O ostentoso ataque perpetrado pelo poder legislativo à autonomia das agências reguladoras traz consequências em várias dimensões, políticas, institucionais e econômicas. Institucionalmente haverá uma outorga de competência a um órgão ligado à administração direta, ou seja, ao Estado, cujas decisões serão submetidas ao Congresso Nacional. Questiono: com qual arcabouço técnico o Congresso Nacional avaliará normas propostas pelo conselho no que diz respeito à energia, telecom, saneamento...? A resposta não é encontrada na justificativa de proposta de emenda apresentada pelo deputado Danilo Forte. Além disso, se com a mesma celeridade, que são apreciadas e postas em vigência as leis, se apreciar as regulações setoriais, certamente será desafiador que o Brasil acompanhe o ritmo acelerado dos mercados internacionais.
O que nos leva aos impactos econômicos e políticos. Com os entraves burocráticos e morosidade, além da instabilidade, falta de previsibilidade e ingerência política demonstrada por esse tipo de iniciativa o famoso “risco Brasil” aumenta, afastando investimentos e segregando o país perante o cenário econômico internacional. Sob a ótica política, o status quo seria alterado, pois, pela lei vigente, o Senado tem a prerrogativa de aprovar ou não o dirigente das agências reguladoras indicado pelo Presidente da República, a aprovação da emenda enfraqueceria o Senado, uma vez que a proposta não especifica como se dará a escolha dos membros do conselho, o que não agradou os representantes dos estados no Congresso Nacional.

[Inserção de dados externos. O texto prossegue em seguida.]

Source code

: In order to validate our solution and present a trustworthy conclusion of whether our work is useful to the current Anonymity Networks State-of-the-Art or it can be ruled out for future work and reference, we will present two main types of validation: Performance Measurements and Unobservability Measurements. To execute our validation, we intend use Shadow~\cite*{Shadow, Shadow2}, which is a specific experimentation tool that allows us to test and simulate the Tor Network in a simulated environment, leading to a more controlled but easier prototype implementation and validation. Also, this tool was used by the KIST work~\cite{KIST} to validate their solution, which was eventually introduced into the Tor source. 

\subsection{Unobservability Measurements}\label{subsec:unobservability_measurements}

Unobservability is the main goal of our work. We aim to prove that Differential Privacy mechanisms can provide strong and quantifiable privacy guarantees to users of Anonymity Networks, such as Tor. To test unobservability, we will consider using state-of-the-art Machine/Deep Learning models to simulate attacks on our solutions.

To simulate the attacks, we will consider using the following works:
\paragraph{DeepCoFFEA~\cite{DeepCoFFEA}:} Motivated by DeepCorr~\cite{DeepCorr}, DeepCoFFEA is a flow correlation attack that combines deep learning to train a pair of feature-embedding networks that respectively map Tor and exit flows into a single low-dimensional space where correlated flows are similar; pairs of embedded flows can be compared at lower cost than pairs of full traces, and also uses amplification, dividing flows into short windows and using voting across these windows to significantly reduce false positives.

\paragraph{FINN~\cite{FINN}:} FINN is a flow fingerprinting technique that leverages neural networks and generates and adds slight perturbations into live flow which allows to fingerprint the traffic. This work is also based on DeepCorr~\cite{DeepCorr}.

Enfim, a aprovação do "jabuti"¹ prejudicaria a relevância, independência e tecnicismo dos atos regulatórios de cada setor. Na prática as agências terão seu poder diluído nesses novos órgãos, sem a garantia de critérios técnicos para a escolha dos integrantes desses colegiados, o caminho para a influência política na regulação dos setores regulados. Sem falar na (im)parcialidade com a qual veremos serem julgados os contenciosos administrativos, nos quais, muitas vezes, grandes empresas contestam multas, penalidades e aplicações de sanções impostas por descumprimento das regras, que têm como objetivo proteger os consumidores e o mercado.

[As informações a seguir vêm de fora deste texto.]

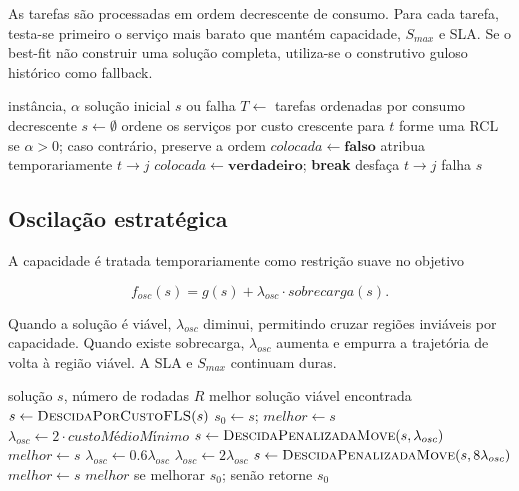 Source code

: \documentclass{article}
\begin{document}
As tarefas são processadas em ordem decrescente de consumo. Para cada tarefa,
testa-se primeiro o serviço mais barato que mantém capacidade, $S_{max}$ e SLA.
Se o best-fit não construir uma solução completa, utiliza-se o construtivo
guloso histórico como fallback.

\begin{algorithm}[H]
\caption{Construtivo Best-Fit Cheapest-Feasible}
\begin{algorithmic}[1]
\Require instância, $\alpha$
\Ensure solução inicial $s$ ou falha
\State $T\gets$ tarefas ordenadas por consumo decrescente
\State $s\gets\emptyset$
    \State ordene os serviços por custo crescente para $t$
    \State forme uma RCL se $\alpha>0$; caso contrário, preserve a ordem
    \State $colocada\gets\textbf{falso}$
        \State atribua temporariamente $t\rightarrow j$
            \State $colocada\gets\textbf{verdadeiro}$; \textbf{break}
        \Else
            \State desfaça $t\rightarrow j$
        \EndIf
    \EndFor
     \State \Return falha \EndIf
\EndFor
\State \Return $s$
\end{algorithmic}
\end{algorithm}

\subsection{Oscilação estratégica}

A capacidade é tratada temporariamente como restrição suave no objetivo

\begin{equation}
    f_{osc}(s)=g(s)+\lambda_{osc}\cdot sobrecarga(s).
\end{equation}

Quando a solução é viável, $\lambda_{osc}$ diminui, permitindo cruzar regiões
inviáveis por capacidade. Quando existe sobrecarga, $\lambda_{osc}$ aumenta e
empurra a trajetória de volta à região viável. A SLA e $S_{max}$ continuam
duras.

\begin{algorithm}[H]
\caption{Busca Local Híbrida}
\begin{algorithmic}[1]
\Require solução $s$, número de rodadas $R$
\Ensure melhor solução viável encontrada
\State $s\gets\Call{DescidaPorCustoFLS}{s}$
\State $s_0\gets s$; $melhor\gets s$
\State $\lambda_{osc}\gets 2\cdot custoMédioMínimo$
    \State $s\gets\Call{DescidaPenalizadaMove}{s,\lambda_{osc}}$
         \State $melhor\gets s$ \EndIf
        \State $\lambda_{osc}\gets0.6\lambda_{osc}$
    \Else
        \State $\lambda_{osc}\gets2\lambda_{osc}$
    \EndIf
\EndFor
\State $s\gets\Call{DescidaPenalizadaMove}{s,8\lambda_{osc}}$
    \State $melhor\gets s$
\EndIf
\State \Return $melhor$ se melhorar $s_0$; senão retorne $s_0$
\end{algorithmic}
\end{algorithm}
\end{document}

Conforme última publicação do portal do Congresso Nacional, a MP 1.154/2023 está em fase de deliberação, aguardando designação dos membros da comissão, tendo, ainda, muitas etapas antes de sua eventual entrada em vigor. Importante observar que, após instituída a Comissão Mista, o seu presidente possui a prerrogativa de indeferir liminarmente as emendas apresentadas que forem estranhas ao texto original da MP, como é o caso. Espera-se, então, razoabilidade dos participantes do processo na tomada de decisão.

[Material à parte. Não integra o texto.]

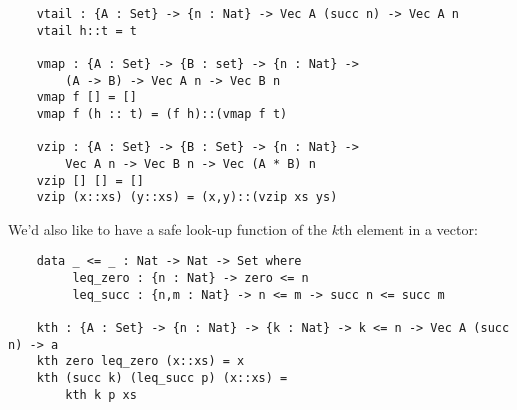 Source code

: \documentclass[11pt]{article}
\begin{document}
\begin{verbatim}
    vtail : {A : Set} -> {n : Nat} -> Vec A (succ n) -> Vec A n
    vtail h::t = t

    vmap : {A : Set} -> {B : set} -> {n : Nat} ->
        (A -> B) -> Vec A n -> Vec B n
    vmap f [] = []
    vmap f (h :: t) = (f h)::(vmap f t)

    vzip : {A : Set} -> {B : Set} -> {n : Nat} ->
        Vec A n -> Vec B n -> Vec (A * B) n
    vzip [] [] = []
    vzip (x::xs) (y::xs) = (x,y)::(vzip xs ys)
\end{verbatim}

We'd also like to have a safe look-up function of the $k$th element in a vector:
\begin{verbatim}
    data _ <= _ : Nat -> Nat -> Set where
         leq_zero : {n : Nat} -> zero <= n
         leq_succ : {n,m : Nat} -> n <= m -> succ n <= succ m

    kth : {A : Set} -> {n : Nat} -> {k : Nat} -> k <= n -> Vec A (succ n) -> a
    kth zero leq_zero (x::xs) = x
    kth (succ k) (leq_succ p) (x::xs) = 
        kth k p xs
\end{verbatim}
\end{document}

¹ "Contrabando" realizado pelos parlamentares ao inserirem em uma proposta legislativa um tema que não guarda relação com o texto original. Para o Supremo Tribunal Federal, a prática de emendas “jabutis” quando do processo de conversão em lei de Medidas Provisórias vai contra os preceitos constitucionais que regulam não apenas o processo legislativo, mas o ordenamento jurídico como um todo.